DATA SUPPLIED below:

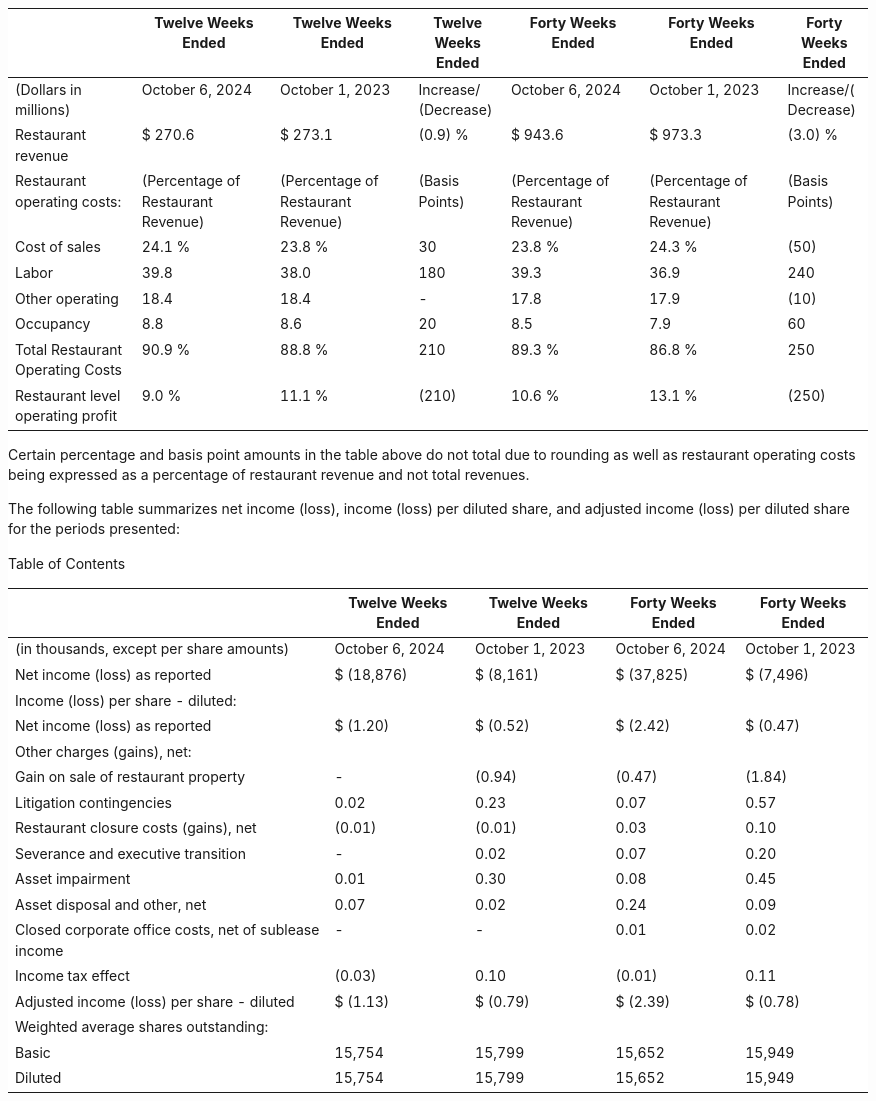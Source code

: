 |                                   | Twelve Weeks Ended                 | Twelve Weeks Ended                 | Twelve Weeks Ended   | Forty Weeks Ended                  | Forty Weeks Ended                  | Forty Weeks Ended   |
|-----------------------------------|------------------------------------|------------------------------------|----------------------|------------------------------------|------------------------------------|---------------------|
| (Dollars in millions)             | October 6, 2024                    | October 1, 2023                    | Increase/ (Decrease) | October 6, 2024                    | October 1, 2023                    | Increase/(Decrease) |
| Restaurant revenue                | $ 270.6                            | $ 273.1                            | (0.9) %              | $ 943.6                            | $ 973.3                            | (3.0) %             |
| Restaurant operating costs:       | (Percentage of Restaurant Revenue) | (Percentage of Restaurant Revenue) | (Basis  Points)      | (Percentage of Restaurant Revenue) | (Percentage of Restaurant Revenue) | (Basis  Points)     |
| Cost of sales                     | 24.1  %                            | 23.8  %                            | 30                   | 23.8  %                            | 24.3  %                            | (50)                |
| Labor                             | 39.8                               | 38.0                               | 180                  | 39.3                               | 36.9                               | 240                 |
| Other operating                   | 18.4                               | 18.4                               | -                    | 17.8                               | 17.9                               | (10)                |
| Occupancy                         | 8.8                                | 8.6                                | 20                   | 8.5                                | 7.9                                | 60                  |
| Total Restaurant Operating Costs  | 90.9  %                            | 88.8  %                            | 210                  | 89.3  %                            | 86.8  %                            | 250                 |
| Restaurant level operating profit | 9.0  %                             | 11.1  %                            | (210)                | 10.6  %                            | 13.1  %                            | (250)               |

Certain percentage and basis point amounts in the table above do not total due to rounding as well as restaurant operating costs being expressed as a percentage of restaurant revenue and not total revenues.

The following table summarizes net income (loss), income (loss) per diluted share, and adjusted income (loss) per diluted share for the periods presented:

Table of Contents

|                                                       | Twelve Weeks Ended   | Twelve Weeks Ended   | Forty Weeks Ended   | Forty Weeks Ended   |
|-------------------------------------------------------|----------------------|----------------------|---------------------|---------------------|
| (in thousands, except per share amounts)              | October 6, 2024      | October 1, 2023      | October 6, 2024     | October 1, 2023     |
| Net income (loss) as reported                         | $ (18,876)           | $ (8,161)            | $ (37,825)          | $ (7,496)           |
| Income (loss) per share - diluted:                    |                      |                      |                     |                     |
| Net income (loss) as reported                         | $ (1.20)             | $ (0.52)             | $ (2.42)            | $ (0.47)            |
| Other charges (gains), net:                           |                      |                      |                     |                     |
| Gain on sale of restaurant property                   | -                    | (0.94)               | (0.47)              | (1.84)              |
| Litigation contingencies                              | 0.02                 | 0.23                 | 0.07                | 0.57                |
| Restaurant closure costs (gains), net                 | (0.01)               | (0.01)               | 0.03                | 0.10                |
| Severance and executive transition                    | -                    | 0.02                 | 0.07                | 0.20                |
| Asset impairment                                      | 0.01                 | 0.30                 | 0.08                | 0.45                |
| Asset disposal and other, net                         | 0.07                 | 0.02                 | 0.24                | 0.09                |
| Closed corporate office costs, net of sublease income | -                    | -                    | 0.01                | 0.02                |
| Income tax effect                                     | (0.03)               | 0.10                 | (0.01)              | 0.11                |
| Adjusted income (loss) per share - diluted            | $ (1.13)             | $ (0.79)             | $ (2.39)            | $ (0.78)            |
| Weighted average shares outstanding:                  |                      |                      |                     |                     |
| Basic                                                 | 15,754               | 15,799               | 15,652              | 15,949              |
| Diluted                                               | 15,754               | 15,799               | 15,652              | 15,949              |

End of DATA SUPPLIED.

Repeat, with no pictures, every line from the top of the entries above through the line that has "Cost of sales", keeping each one exact.

Source code

: |                                   | Twelve Weeks Ended                 | Twelve Weeks Ended                 | Twelve Weeks Ended   | Forty Weeks Ended                  | Forty Weeks Ended                  | Forty Weeks Ended   |
|-----------------------------------|------------------------------------|------------------------------------|----------------------|------------------------------------|------------------------------------|---------------------|
| (Dollars in millions)             | October 6, 2024                    | October 1, 2023                    | Increase/ (Decrease) | October 6, 2024                    | October 1, 2023                    | Increase/(Decrease) |
| Restaurant revenue                | $ 270.6                            | $ 273.1                            | (0.9) %              | $ 943.6                            | $ 973.3                            | (3.0) %             |
| Restaurant operating costs:       | (Percentage of Restaurant Revenue) | (Percentage of Restaurant Revenue) | (Basis  Points)      | (Percentage of Restaurant Revenue) | (Percentage of Restaurant Revenue) | (Basis  Points)     |
| Cost of sales                     | 24.1  %                            | 23.8  %                            | 30                   | 23.8  %                            | 24.3  %                            | (50)                |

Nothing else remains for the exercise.